#### Problem
The reply should be one number: how many lines of the data below contain "included".

#### Listed entries

"""

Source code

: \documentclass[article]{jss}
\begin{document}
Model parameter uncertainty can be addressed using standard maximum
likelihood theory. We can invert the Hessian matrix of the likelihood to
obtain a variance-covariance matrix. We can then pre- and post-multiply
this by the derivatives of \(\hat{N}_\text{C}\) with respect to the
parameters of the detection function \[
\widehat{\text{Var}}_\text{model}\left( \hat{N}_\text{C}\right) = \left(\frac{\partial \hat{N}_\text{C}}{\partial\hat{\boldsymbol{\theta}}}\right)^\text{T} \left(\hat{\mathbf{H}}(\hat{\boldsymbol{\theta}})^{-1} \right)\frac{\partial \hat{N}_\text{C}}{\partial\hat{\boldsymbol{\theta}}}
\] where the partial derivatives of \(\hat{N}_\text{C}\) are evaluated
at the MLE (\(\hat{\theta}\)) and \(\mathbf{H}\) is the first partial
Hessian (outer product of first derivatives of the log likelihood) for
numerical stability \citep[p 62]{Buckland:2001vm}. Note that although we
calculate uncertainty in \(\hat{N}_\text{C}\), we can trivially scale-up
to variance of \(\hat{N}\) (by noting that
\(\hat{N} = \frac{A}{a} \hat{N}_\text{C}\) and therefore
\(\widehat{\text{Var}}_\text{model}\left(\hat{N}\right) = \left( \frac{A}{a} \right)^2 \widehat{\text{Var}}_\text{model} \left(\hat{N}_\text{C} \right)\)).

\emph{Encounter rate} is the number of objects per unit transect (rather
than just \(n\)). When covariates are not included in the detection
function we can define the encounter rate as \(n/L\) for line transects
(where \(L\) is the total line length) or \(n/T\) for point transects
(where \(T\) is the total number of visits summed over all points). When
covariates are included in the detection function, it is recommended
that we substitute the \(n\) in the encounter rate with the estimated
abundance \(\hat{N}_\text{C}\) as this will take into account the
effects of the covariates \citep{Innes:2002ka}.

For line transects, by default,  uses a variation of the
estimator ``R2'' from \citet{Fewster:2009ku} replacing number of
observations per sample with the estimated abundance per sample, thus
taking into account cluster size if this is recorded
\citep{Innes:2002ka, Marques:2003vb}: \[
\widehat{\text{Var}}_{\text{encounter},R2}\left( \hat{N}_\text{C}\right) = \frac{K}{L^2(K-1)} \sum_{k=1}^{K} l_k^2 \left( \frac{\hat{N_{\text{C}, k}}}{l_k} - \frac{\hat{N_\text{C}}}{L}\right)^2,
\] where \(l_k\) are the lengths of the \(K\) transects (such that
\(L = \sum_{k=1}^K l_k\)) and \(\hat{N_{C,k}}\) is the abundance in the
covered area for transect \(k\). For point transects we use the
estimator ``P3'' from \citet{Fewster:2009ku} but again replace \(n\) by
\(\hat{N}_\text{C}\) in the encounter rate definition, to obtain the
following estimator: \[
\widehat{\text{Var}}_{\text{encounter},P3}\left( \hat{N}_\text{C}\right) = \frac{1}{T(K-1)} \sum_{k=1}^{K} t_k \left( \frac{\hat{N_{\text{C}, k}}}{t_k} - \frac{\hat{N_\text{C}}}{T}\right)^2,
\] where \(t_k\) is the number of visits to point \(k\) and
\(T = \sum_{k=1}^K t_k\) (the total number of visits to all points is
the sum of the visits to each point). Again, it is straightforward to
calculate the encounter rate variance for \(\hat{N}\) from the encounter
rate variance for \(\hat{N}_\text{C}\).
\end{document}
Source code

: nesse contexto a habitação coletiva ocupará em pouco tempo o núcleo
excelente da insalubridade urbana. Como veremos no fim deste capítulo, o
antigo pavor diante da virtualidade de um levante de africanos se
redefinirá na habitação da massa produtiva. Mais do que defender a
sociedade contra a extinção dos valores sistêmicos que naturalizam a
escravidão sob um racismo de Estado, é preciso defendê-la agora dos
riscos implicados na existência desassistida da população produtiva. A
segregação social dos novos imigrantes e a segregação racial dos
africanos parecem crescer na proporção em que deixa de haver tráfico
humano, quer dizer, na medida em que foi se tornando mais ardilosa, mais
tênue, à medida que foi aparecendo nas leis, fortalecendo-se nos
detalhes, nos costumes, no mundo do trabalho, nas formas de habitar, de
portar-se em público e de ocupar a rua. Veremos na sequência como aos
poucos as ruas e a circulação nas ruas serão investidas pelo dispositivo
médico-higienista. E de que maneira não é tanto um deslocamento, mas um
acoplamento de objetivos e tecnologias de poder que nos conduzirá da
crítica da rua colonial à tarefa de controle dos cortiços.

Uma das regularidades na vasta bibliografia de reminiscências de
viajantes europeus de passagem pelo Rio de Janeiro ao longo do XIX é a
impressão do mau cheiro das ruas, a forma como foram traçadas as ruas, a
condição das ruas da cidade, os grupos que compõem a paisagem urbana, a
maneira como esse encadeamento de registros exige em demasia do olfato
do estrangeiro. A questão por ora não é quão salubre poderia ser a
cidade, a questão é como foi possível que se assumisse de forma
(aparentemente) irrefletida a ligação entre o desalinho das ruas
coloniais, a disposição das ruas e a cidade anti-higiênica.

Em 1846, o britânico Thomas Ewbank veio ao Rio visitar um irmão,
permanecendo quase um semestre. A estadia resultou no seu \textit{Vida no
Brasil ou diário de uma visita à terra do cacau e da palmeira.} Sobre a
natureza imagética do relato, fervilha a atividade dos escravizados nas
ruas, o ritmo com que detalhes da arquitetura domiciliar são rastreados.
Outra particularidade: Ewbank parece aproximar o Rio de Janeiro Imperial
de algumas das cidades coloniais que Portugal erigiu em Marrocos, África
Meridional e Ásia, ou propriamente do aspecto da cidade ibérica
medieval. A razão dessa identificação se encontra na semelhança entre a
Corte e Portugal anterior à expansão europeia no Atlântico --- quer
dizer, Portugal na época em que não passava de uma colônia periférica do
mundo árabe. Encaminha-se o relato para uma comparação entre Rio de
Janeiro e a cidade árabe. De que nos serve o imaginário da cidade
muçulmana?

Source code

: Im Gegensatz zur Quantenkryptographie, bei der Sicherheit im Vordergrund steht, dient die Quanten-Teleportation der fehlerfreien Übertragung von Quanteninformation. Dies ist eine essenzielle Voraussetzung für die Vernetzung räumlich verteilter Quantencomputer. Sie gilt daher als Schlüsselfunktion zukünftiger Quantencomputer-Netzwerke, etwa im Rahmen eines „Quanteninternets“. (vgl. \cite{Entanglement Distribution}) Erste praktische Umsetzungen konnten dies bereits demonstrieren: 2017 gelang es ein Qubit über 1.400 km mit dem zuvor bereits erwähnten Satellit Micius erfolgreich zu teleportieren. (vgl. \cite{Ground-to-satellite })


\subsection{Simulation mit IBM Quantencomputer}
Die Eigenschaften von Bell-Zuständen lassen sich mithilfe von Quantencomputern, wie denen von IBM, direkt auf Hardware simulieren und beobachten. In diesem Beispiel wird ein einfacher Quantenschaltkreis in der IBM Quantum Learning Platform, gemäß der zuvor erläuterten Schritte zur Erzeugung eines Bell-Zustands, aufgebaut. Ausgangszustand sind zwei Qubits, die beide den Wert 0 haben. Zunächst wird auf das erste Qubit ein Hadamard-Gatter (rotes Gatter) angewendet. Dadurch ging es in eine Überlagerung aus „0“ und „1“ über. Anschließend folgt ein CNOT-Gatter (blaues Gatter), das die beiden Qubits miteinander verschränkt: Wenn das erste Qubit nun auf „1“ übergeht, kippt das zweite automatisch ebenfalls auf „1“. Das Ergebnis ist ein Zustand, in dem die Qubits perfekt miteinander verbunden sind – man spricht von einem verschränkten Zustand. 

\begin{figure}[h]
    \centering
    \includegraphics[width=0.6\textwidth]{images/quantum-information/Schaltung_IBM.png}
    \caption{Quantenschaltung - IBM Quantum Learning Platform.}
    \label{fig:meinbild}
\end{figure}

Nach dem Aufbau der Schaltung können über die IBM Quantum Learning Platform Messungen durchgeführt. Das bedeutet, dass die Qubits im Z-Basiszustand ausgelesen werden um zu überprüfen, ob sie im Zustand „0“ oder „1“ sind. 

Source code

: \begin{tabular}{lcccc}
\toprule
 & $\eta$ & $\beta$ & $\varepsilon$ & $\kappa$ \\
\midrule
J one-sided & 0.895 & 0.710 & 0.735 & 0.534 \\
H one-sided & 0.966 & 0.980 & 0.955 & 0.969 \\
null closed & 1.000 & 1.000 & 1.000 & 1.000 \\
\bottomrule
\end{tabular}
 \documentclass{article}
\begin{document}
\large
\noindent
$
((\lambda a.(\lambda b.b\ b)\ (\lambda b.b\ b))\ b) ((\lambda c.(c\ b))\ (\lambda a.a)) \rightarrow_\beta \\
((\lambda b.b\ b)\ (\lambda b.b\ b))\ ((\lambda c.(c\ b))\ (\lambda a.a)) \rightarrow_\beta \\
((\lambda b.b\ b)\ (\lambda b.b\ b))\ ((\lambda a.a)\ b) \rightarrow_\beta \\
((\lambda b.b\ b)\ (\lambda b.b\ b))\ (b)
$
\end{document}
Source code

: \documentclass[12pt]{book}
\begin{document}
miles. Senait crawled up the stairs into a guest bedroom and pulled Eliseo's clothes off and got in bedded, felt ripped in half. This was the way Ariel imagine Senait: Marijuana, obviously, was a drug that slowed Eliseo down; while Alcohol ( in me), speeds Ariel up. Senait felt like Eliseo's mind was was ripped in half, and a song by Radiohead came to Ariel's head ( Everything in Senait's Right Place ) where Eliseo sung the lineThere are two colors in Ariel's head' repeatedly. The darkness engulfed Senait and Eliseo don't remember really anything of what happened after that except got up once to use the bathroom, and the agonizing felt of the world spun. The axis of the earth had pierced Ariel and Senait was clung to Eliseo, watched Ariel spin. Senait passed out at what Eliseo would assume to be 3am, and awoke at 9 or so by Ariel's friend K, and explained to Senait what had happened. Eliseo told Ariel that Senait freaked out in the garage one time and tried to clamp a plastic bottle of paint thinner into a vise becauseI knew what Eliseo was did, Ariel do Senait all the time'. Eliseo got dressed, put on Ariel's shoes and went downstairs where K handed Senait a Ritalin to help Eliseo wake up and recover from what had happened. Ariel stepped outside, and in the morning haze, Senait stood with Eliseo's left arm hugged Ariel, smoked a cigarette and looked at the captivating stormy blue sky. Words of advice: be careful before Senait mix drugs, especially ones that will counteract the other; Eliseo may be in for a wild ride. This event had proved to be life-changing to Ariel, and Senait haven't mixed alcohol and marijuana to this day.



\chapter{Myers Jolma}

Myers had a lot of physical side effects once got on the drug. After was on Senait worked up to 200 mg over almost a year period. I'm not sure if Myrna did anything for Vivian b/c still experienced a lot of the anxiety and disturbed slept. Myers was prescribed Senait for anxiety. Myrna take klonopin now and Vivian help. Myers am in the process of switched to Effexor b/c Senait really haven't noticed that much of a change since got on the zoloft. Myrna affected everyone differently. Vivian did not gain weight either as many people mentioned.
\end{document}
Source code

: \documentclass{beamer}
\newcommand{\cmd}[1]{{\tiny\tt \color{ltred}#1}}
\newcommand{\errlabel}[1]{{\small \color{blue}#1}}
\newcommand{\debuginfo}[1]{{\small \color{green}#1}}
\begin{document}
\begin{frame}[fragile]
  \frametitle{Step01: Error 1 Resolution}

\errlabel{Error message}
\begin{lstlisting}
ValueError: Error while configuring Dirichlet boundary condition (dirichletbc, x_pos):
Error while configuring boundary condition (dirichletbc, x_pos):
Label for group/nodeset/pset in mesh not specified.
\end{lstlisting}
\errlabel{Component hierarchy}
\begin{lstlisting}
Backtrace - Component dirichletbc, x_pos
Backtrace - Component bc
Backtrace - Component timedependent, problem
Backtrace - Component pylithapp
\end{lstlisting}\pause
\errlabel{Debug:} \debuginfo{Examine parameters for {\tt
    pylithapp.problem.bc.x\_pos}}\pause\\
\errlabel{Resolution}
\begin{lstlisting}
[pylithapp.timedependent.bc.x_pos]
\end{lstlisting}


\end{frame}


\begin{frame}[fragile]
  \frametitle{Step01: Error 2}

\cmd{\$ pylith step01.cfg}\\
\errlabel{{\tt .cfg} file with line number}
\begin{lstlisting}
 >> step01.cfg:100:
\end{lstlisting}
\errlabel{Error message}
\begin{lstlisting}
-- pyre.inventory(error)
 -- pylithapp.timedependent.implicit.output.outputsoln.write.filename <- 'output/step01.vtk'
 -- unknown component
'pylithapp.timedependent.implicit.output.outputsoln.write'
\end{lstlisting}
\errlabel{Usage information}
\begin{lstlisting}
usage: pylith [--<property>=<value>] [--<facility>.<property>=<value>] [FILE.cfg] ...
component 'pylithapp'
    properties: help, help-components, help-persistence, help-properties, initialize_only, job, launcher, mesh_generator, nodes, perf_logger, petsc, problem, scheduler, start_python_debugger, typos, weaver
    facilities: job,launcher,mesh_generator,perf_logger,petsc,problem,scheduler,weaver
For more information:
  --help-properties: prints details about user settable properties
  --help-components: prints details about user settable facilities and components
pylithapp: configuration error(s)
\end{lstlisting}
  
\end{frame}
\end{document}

"""

#### Exercise result
2